#### TASK STATEMENT:
Select all lines in the records that include "mOnTouchListener".

[Items from a data source]
_ _ _ _ _
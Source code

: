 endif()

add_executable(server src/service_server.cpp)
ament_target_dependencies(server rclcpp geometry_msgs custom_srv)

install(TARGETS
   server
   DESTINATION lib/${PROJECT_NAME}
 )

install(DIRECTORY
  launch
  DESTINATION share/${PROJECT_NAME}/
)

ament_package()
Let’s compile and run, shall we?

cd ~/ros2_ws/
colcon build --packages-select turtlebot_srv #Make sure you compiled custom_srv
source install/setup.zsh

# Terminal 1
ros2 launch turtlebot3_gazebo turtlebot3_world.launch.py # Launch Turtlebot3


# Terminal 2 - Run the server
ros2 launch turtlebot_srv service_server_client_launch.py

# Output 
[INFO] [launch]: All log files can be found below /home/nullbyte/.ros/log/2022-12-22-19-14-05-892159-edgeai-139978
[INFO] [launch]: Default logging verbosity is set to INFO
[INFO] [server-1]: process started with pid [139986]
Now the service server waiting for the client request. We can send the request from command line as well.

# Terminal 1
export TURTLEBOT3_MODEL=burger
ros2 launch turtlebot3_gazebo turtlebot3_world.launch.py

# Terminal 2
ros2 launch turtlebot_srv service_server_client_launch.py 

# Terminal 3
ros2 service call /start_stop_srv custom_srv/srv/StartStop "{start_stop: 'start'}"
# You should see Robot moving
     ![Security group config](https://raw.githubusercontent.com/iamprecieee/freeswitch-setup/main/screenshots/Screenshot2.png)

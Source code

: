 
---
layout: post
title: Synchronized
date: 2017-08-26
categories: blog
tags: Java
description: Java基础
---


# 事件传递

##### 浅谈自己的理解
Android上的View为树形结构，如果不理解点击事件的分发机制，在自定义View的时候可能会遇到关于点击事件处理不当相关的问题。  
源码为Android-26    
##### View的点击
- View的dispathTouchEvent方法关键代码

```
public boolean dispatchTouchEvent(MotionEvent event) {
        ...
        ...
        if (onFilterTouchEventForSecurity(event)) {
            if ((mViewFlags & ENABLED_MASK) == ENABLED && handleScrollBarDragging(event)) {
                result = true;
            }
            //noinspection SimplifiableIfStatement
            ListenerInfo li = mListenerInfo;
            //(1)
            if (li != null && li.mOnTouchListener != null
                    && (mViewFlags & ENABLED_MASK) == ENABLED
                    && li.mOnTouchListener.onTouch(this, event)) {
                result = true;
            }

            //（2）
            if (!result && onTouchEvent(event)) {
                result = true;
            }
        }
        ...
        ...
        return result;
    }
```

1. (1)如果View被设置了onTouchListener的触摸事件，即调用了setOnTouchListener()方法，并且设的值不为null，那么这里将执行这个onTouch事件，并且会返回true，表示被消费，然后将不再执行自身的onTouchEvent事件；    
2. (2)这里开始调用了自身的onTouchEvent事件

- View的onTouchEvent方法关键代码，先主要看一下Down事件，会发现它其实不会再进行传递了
_ _ _ _ _
#### RESULT BELOW:
            if (li != null && li.mOnTouchListener != null
                    && li.mOnTouchListener.onTouch(this, event)) {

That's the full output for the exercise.